THE DATA START

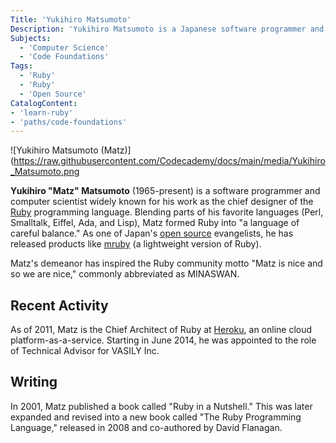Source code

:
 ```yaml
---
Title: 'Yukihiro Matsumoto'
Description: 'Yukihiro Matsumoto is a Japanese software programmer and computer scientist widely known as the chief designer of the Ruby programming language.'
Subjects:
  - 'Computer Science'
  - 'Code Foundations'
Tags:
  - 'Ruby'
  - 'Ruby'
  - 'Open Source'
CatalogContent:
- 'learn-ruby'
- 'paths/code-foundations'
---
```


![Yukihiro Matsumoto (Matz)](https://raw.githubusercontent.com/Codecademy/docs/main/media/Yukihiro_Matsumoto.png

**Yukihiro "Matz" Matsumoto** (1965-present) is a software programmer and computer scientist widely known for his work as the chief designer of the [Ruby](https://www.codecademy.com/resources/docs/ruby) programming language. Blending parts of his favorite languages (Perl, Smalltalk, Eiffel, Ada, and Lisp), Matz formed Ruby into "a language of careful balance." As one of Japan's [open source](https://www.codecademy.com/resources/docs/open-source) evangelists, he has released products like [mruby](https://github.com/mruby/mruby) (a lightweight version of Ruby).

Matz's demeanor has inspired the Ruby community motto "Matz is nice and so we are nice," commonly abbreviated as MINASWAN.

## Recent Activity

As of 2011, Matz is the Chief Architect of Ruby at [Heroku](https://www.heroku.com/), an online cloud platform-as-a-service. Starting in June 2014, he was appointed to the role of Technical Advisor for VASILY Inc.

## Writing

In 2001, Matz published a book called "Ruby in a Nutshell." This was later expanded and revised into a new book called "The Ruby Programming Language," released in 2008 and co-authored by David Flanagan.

THE DATA END
THE DATA START

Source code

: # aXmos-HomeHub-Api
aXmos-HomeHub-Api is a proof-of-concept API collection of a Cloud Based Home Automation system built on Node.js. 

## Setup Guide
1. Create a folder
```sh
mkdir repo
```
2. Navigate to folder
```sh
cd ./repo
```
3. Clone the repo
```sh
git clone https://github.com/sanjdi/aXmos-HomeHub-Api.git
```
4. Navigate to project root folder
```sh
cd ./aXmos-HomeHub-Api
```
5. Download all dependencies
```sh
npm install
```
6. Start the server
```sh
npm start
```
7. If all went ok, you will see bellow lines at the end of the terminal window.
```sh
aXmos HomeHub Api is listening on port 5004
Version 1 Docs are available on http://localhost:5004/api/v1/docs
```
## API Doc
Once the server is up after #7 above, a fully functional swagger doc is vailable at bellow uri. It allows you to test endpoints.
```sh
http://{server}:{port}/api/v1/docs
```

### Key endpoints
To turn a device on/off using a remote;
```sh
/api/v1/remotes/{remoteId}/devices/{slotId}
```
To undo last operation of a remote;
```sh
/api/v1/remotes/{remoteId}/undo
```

THE DATA END

● TASK DIRECTIONS: The reply should be nothing but the number of lines in the listing above that include "bellow".

● YOUR SOLUTION: 2